The State in/of Borderlands History
University of Texas at El Paso
El Paso, Texas
November 6-7, 2015
Keynote Speaker: Kelly Lytle Hernandez (UCLA), author of Migra!: A History of the U.S. Border Patrol
The Department of History at the University of Texas at El Paso announces the conference, “The State in/of Borderlands History,” to be held November 6-7, 2015. Although the state has been a defining and an often ominous presence in the history of the Mexico-U.S. Borderlands, the systematic and explicit study of the state has been rare in Borderlands historiography. While historians of the U.S. have recently devoted increased attention to the state, already a well-established focus of Mexicanists, social and cultural history has largely shaped the field of Borderlands history. Current scholarship on transnationalism and the history of empire has also challenged the “natural” character of the nation-state.

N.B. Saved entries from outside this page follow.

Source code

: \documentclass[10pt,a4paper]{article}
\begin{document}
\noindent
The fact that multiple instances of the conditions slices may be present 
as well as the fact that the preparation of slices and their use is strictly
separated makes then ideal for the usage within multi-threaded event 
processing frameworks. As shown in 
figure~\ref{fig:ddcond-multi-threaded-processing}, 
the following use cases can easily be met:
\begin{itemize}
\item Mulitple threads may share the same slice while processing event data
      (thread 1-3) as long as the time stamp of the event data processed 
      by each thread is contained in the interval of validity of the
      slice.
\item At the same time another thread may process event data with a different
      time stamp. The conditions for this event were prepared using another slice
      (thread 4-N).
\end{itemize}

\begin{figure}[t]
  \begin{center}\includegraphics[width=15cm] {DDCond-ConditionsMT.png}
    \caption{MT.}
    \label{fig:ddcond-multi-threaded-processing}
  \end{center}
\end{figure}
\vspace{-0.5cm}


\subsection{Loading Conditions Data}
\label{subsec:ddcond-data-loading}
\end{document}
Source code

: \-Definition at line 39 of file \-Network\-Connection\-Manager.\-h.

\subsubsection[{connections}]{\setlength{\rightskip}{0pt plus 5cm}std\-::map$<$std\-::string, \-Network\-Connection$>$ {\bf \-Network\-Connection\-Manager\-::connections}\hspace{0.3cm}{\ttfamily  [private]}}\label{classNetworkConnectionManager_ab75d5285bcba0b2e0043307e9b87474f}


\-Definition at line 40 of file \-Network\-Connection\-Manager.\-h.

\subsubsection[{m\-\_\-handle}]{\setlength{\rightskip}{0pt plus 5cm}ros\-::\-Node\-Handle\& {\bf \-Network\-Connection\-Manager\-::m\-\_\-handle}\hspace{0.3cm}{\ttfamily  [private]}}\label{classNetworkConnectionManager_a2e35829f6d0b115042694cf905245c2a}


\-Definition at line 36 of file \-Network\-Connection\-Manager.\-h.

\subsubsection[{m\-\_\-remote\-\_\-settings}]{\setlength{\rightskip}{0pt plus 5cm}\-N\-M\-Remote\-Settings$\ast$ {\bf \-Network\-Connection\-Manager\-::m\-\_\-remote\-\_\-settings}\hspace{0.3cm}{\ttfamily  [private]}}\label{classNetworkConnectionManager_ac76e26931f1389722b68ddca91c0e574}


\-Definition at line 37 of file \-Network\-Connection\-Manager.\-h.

Yet, beginning in the colonial period, and in fact before, a variety of state structures have shaped human existence in the region. Those living in and traveling through the borderlands have encountered and engaged with the state through forced labor in armies, mines and missions, the collection of taxes, and military action as well as immigration control, border policing, education and public health regimes. In these and other arenas, state structures–national, local, indigenous, and/or transnational–have made themselves present in borderlanders’ lives and, in turn, been challenged and shaped by them. Borderlands, geographical and conceptual, can serve as a critical location for a new approach to understanding state formation and state power.